The Unbranded has it in their eyes and are preparing for the greatest heist of their lives. The question isn’t just if they can do it, but can they stop from betraying each other in the process._

*Episodes will be live streamed on Twitch every Saturday 7pm ET, starting October 15th at **twitch.tv/tablequests*


----------



## Fareed (Oct 2, 2022)

Is the Tales of Initiative stream still happening today because according to their twitch schedule their next stream isn't until Tuesday?


----------



## Morrus (Oct 3, 2022)

Fareed said:


> Is the Tales of Initiative stream still happening today because according to their twitch schedule their next stream isn't until Tuesday?

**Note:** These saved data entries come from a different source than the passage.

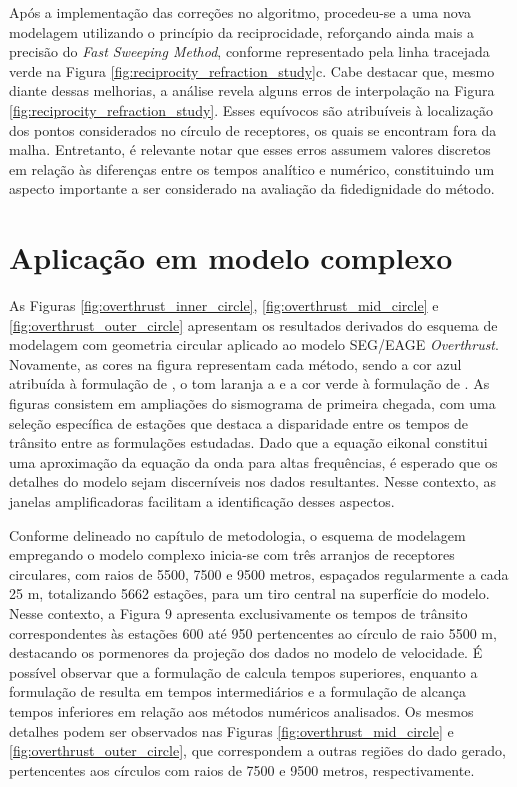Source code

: Após a implementação das correções no algoritmo, procedeu-se a uma nova modelagem utilizando o princípio da reciprocidade, reforçando ainda mais a precisão do \textit{Fast Sweeping Method}, conforme representado pela linha tracejada verde na Figura \ref{fig:reciprocity_refraction_study}c. Cabe destacar que, mesmo diante dessas melhorias, a análise revela alguns erros de interpolação na Figura \ref{fig:reciprocity_refraction_study}. Esses equívocos são atribuíveis à localização dos pontos considerados no círculo de receptores, os quais se encontram fora da malha. Entretanto, é relevante notar que esses erros assumem valores discretos em relação às diferenças entre os tempos analítico e numérico, constituindo um aspecto importante a ser considerado na avaliação da fidedignidade do método.

\section{Aplicação em modelo complexo}

As Figuras \ref{fig:overthrust_inner_circle}, \ref{fig:overthrust_mid_circle} e \ref{fig:overthrust_outer_circle} apresentam os resultados derivados do esquema de modelagem com geometria circular aplicado ao modelo SEG/EAGE \textit{Overthrust}. Novamente, as cores na figura representam cada método, sendo a cor azul atribuída à formulação de , o tom laranja a  e a cor verde à formulação de . As figuras consistem em ampliações do sismograma de primeira chegada, com uma seleção específica de estações que destaca a disparidade entre os tempos de trânsito entre as formulações estudadas. Dado que a equação eikonal constitui uma aproximação da equação da onda para altas frequências, é esperado que os detalhes do modelo sejam discerníveis nos dados resultantes. Nesse contexto, as janelas amplificadoras facilitam a identificação desses aspectos.

Conforme delineado no capítulo de metodologia, o esquema de modelagem empregando o modelo complexo inicia-se com três arranjos de receptores circulares, com raios de 5500, 7500 e 9500 metros, espaçados regularmente a cada 25 m, totalizando 5662 estações, para um tiro central na superfície do modelo. Nesse contexto, a Figura 9 apresenta exclusivamente os tempos de trânsito correspondentes às estações 600 até 950 pertencentes ao círculo de raio 5500 m, destacando os pormenores da projeção dos dados no modelo de velocidade. É possível observar que a formulação de  calcula tempos superiores, enquanto a formulação de  resulta em tempos intermediários e a formulação de  alcança tempos inferiores em relação aos métodos numéricos analisados. Os mesmos detalhes podem ser observados nas Figuras \ref{fig:overthrust_mid_circle} e \ref{fig:overthrust_outer_circle}, que correspondem a outras regiões do dado gerado, pertencentes aos círculos com raios de 7500 e 9500 metros, respectivamente.

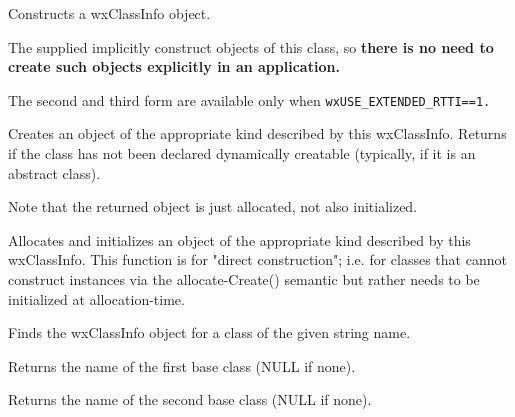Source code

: Constructs a wxClassInfo object. 

The supplied  implicitly construct objects of this
class, so \bf{there is no need to create such objects explicitly in an application}.

The second and third form are available only when \tt{wxUSE_EXTENDED_RTTI==1}.



\label{wxclassinfoallocateobject}


Creates an object of the appropriate kind described by this wxClassInfo.
Returns \NULL if the class has not been declared
dynamically creatable (typically, if it is an abstract class).

Note that the returned object is just allocated, not also initialized.



\label{wxclassinfoallocateobject}


Allocates and initializes an object of the appropriate kind described by this wxClassInfo.
This function is for "direct construction"; i.e. for classes that cannot construct instances 
via the allocate-Create() semantic but rather needs to be initialized at allocation-time.


\label{wxclassinfofindclass}


Finds the wxClassInfo object for a class of the given string name.

\label{wxclassinfogetbaseclassname1}


Returns the name of the first base class (NULL if none).

\label{wxclassinfogetbaseclassname2}


Returns the name of the second base class (NULL if none).

\label{wxclassinfogetclassname}

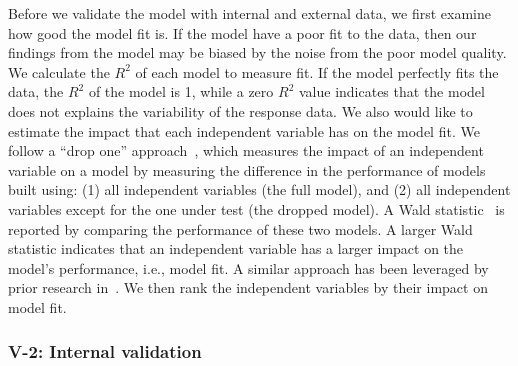 Before we validate the model with internal and external data, we first examine how good the model fit is. If the model have a poor fit to the data, then our findings from the model may be biased by the noise from the poor model quality. We calculate the $R^2$ of each model to measure fit. If the model perfectly fits the data, the $R^2$ of the model is 1, while a zero $R^2$ value indicates that the model does not explains the variability of the response data. We also would like to estimate the impact that each independent variable has on the model fit. We follow a ``drop one'' approach~\cite{Chambers1990}, which measures the impact of an independent variable on a model by measuring the difference in the performance of models built using: (1) all independent variables (the full model), and (2) all independent variables except for the one under test (the dropped model). A Wald statistic~\cite{harrell2015regression} is reported by comparing the performance of these two models. A larger Wald statistic indicates that an independent variable has a larger impact on the model's performance, i.e., model fit. A similar approach has been leveraged by prior research in~\cite{mcintosh2015emse}. We then rank the independent variables by their impact on model fit. 



\subsubsection{V-2: Internal validation}

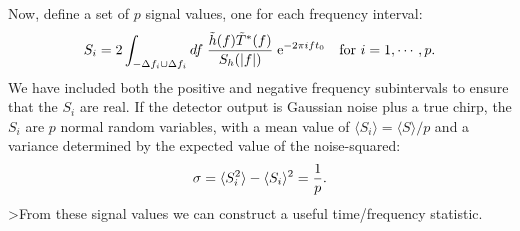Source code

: Now, define a set of $p$ signal values, one for each frequency interval:
\begin{equation}
S_i = 2 \int_{-\Delta f_i \cup \Delta f_i} df \; { \tilde h(f)
\tilde T^* (f) \over S_h(|f|)}
 \; {\rm e}^{- 2 \pi i f t_0} \quad {\rm for\ } i=1,\cdots,p.
\end{equation}
We have included both the positive and negative frequency subintervals
to ensure that the $S_i$ are real. If the detector output is Gaussian
noise plus a true chirp, the $S_i$ are $p$ normal random variables,
with a mean value of $\langle S_i \rangle =\langle S \rangle /p$ and a
variance determined by the expected value of the noise-squared:
\begin{equation}
\sigma = \langle S_i^2 \rangle - \langle S_i \rangle^2 = {1 \over p}.
\end{equation} 
>From these signal values we can construct a useful time/frequency statistic.

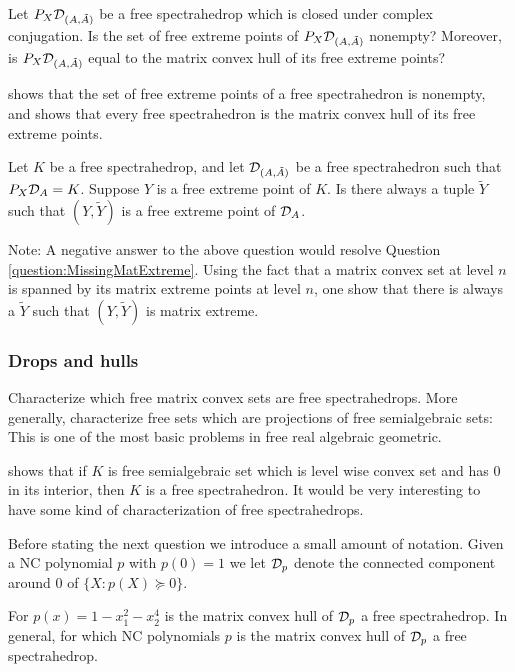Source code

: \begin{question}
Let $P_X \mathcal{D}_{(A,\tilde{A})}$ be a free spectrahedrop which is closed under complex conjugation. Is the set of free extreme points of $P_X 
\mathcal{D}_{(A,\tilde{A})}$ nonempty? Moreover, is $P_X \mathcal{D}_{(A,\tilde{A})}$ equal to the matrix convex hull of its free extreme points?
\end{question}

\cite{EHKM18} shows that the set of free extreme points of a free spectrahedron is nonempty, and \cite{EH19} shows that every free 
spectrahedron is the matrix convex hull of its free extreme points. 

\begin{question}
Let $K$ be a free spectrahedrop, and let $\mathcal{D}_{(A,\tilde{A})}$ be a free spectrahedron such that $P_X \mathcal{D}_A = K$. Suppose $Y$ is a free 
extreme point of $K$. Is there always a tuple $\tilde{Y}$ such that $(Y,\tilde{Y})$ is a free extreme point of $\mathcal{D}_A$. 
\end{question}

Note: A negative answer to the above question would resolve Question \ref{question:MissingMatExtreme}. Using the fact that a matrix convex 
set at level $n$ is spanned by its matrix extreme points at level $n$, one show that there is always a $\tilde{Y}$ such that $(Y,\tilde{Y})$ 
is matrix extreme.

\subsubsection{Drops and hulls}

\begin{question}
Characterize which free matrix convex sets are free spectrahedrops. More generally, characterize free sets which are projections of free 
semialgebraic sets: This is one of the most basic problems in free real algebraic geometric.
\end{question}

\cite{HM12} shows that if $K$ is free semialgebraic set which is level wise convex set and has $0$ in its interior, then $K$ is a free 
spectrahedron. It would be very interesting to have some kind of characterization of free spectrahedrops. 

Before stating the next question we introduce a small amount of notation. Given a NC polynomial $p$ with $p(0)=1$ we let $\mathcal{D}_p$ denote the 
connected component around $0$ of $\{X : p (X) \succeq 0\}$. 

\begin{question}
For $p(x) = 1-x_1^2-x_2^4$ is the matrix convex hull of $\mathcal{D}_p$ a free spectrahedrop. In general, for which NC polynomials $p$ is the matrix 
convex hull of $\mathcal{D}_p$ a free spectrahedrop. 
\end{question}

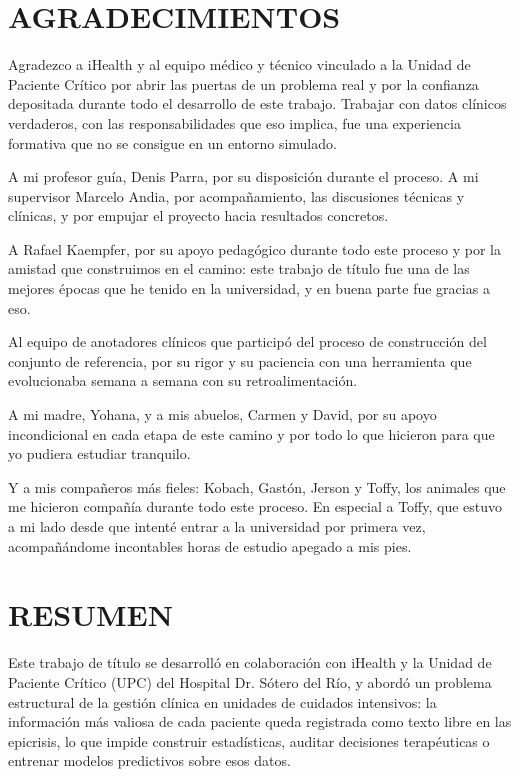 \documentclass[12pt,letterpaper]{article}
\begin{document}
\section*{AGRADECIMIENTOS}

Agradezco a iHealth y al equipo médico y técnico vinculado a la Unidad de Paciente Crítico por abrir las puertas de un problema real y por la confianza depositada durante todo el desarrollo de este trabajo. Trabajar con datos clínicos verdaderos, con las responsabilidades que eso implica, fue una experiencia formativa que no se consigue en un entorno simulado.

A mi profesor guía, Denis Parra, por su disposición durante el proceso. A mi supervisor Marcelo Andia, por acompañamiento, las discusiones técnicas y clínicas, y por empujar el proyecto hacia resultados concretos.

A Rafael Kaempfer, por su apoyo pedagógico durante todo este proceso y por la amistad que construimos en el camino: este trabajo de título fue una de las mejores épocas que he tenido en la universidad, y en buena parte fue gracias a eso.

Al equipo de anotadores clínicos que participó del proceso de construcción del conjunto de referencia, por su rigor y su paciencia con una herramienta que evolucionaba semana a semana con su retroalimentación.

A mi madre, Yohana, y a mis abuelos, Carmen y David, por su apoyo incondicional en cada etapa de este camino y por todo lo que hicieron para que yo pudiera estudiar tranquilo.

Y a mis compañeros más fieles: Kobach, Gastón, Jerson y Toffy, los animales que me hicieron compañía durante todo este proceso. En especial a Toffy, que estuvo a mi lado desde que intenté entrar a la universidad por primera vez, acompañándome incontables horas de estudio apegado a mis pies.
\newpage

\tableofcontents
\newpage
\listoftables
\listoffigures
\newpage

\section*{RESUMEN}

Este trabajo de título se desarrolló en colaboración con iHealth y la Unidad de Paciente Crítico (UPC) del Hospital Dr. Sótero del Río, y abordó un problema estructural de la gestión clínica en unidades de cuidados intensivos: la información más valiosa de cada paciente queda registrada como texto libre en las epicrisis, lo que impide construir estadísticas, auditar decisiones terapéuticas o entrenar modelos predictivos sobre esos datos.
\end{document}
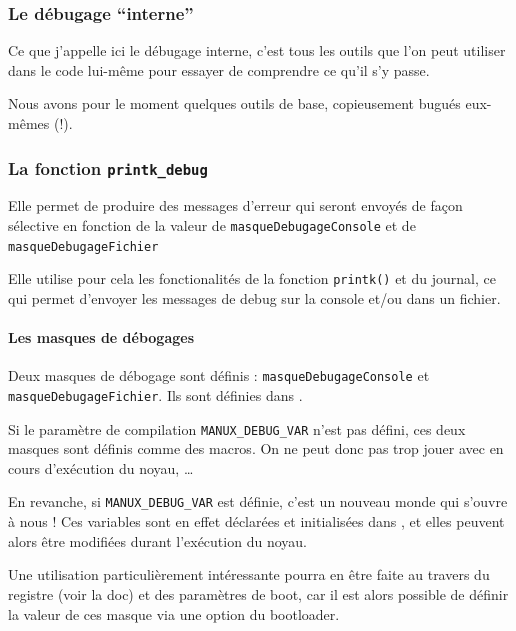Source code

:\subsubsection{Le débugage ``interne''}
\label{subsection:debugage_interne}

   Ce que j'appelle ici le débugage interne, c'est tous les outils que
l'on peut utiliser dans le code lui-même pour essayer de comprendre ce
qu'il s'y passe.

   Nous avons pour le moment quelques outils de base, copieusement bugués
eux-mêmes (!).

%
\subsubsection{La fonction {\tt printk\_debug}}

   Elle permet de produire des messages d'erreur qui seront envoyés de
façon sélective en fonction de la valeur de \lstinline!masqueDebugageConsole!
et de \lstinline!masqueDebugageFichier!

   Elle utilise pour cela les fonctionalités de la fonction
\lstinline!printk()! et du journal, ce qui permet d'envoyer les
messages de debug sur la console et/ou dans un fichier.

%
%
%
\paragraph{Les masques de débogages}

   Deux masques de débogage sont définis : \lstinline!masqueDebugageConsole! et
\lstinline!masqueDebugageFichier!. Ils sont définies dans
.

   Si le paramètre de compilation \lstinline!MANUX_DEBUG_VAR! n'est
pas défini, ces deux masques sont définis comme des macros. On ne peut
donc pas trop jouer avec en cours d'exécution du noyau, \ldots

   En revanche, si \lstinline!MANUX_DEBUG_VAR! est définie, c'est un
nouveau monde qui s'ouvre à nous ! Ces variables sont en effet
déclarées et initialisées dans , et elles
peuvent alors être modifiées durant l'exécution du noyau.

   Une utilisation particulièrement intéressante pourra en être faite
au travers du registre (voir la doc) et des paramètres de boot, car il
est alors possible de définir la valeur de ces masque via une option
du bootloader.

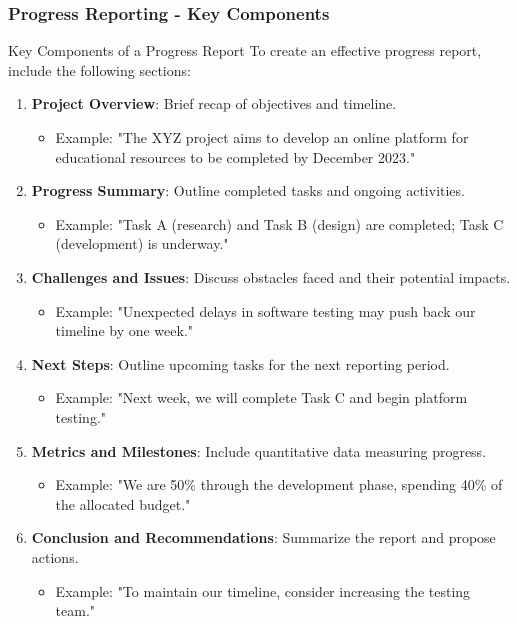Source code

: \documentclass[aspectratio=169]{beamer}
\begin{document}
\begin{frame}[fragile]
  \frametitle{Progress Reporting - Key Components}
  \begin{block}{Key Components of a Progress Report}
    To create an effective progress report, include the following sections:
  \end{block}
  
  \begin{enumerate}
    \item \textbf{Project Overview}: Brief recap of objectives and timeline. 
      \begin{itemize}
        \item Example: "The XYZ project aims to develop an online platform for educational resources to be completed by December 2023."
      \end{itemize}
    \item \textbf{Progress Summary}: Outline completed tasks and ongoing activities. 
      \begin{itemize}
        \item Example: "Task A (research) and Task B (design) are completed; Task C (development) is underway."
      \end{itemize}
    \item \textbf{Challenges and Issues}: Discuss obstacles faced and their potential impacts. 
      \begin{itemize}
        \item Example: "Unexpected delays in software testing may push back our timeline by one week."
      \end{itemize}
    \item \textbf{Next Steps}: Outline upcoming tasks for the next reporting period.
      \begin{itemize}
        \item Example: "Next week, we will complete Task C and begin platform testing."
      \end{itemize}
    \item \textbf{Metrics and Milestones}: Include quantitative data measuring progress. 
      \begin{itemize}
        \item Example: "We are 50\% through the development phase, spending 40\% of the allocated budget."
      \end{itemize}
    \item \textbf{Conclusion and Recommendations}: Summarize the report and propose actions. 
      \begin{itemize}
        \item Example: "To maintain our timeline, consider increasing the testing team."
      \end{itemize}
  \end{enumerate}
\end{frame}
\end{document}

Apparently the launch got delayed due to illness.


----------



## imDMtheDM (Oct 3, 2022)

Morrus said:


> Apparently the launch got delayed due to illness.





Fareed said:


> Is the Tales of Initiative stream still happening today because according to their twitch schedule their next stream isn't until Tuesday?



Hey thank you so much for your interest in the Tales Stream. As is often the case with D&D campaigns, there have been some scheduling conflicts that resulted in a delay of the start. I actually had to recast a couple of the players for this stream. We will be launching the campaign 10/16 officially. I am so sorry for the delay but I promise it is going to be worth it!


----------



## imDMtheDM (Oct 3, 2022)

Fareed said:


> Is the Tales of Initiative stream still happening today because according to their twitch schedule their next stream isn't until Tuesday?





Fareed said:


> Is the Tales of Initiative stream still happening today because according to their twitch schedule their next stream isn't until Tuesday?



Hey thank you so much for your interest in the Tales Stream. As is often the case with D&D campaigns, there have been some scheduling conflicts that resulted in a delay of the start. I actually had to recast a couple of the players for this stream. We will be launching the campaign 10/16 officially. I am so sorry for the delay but I promise it is going to be worth it!


----------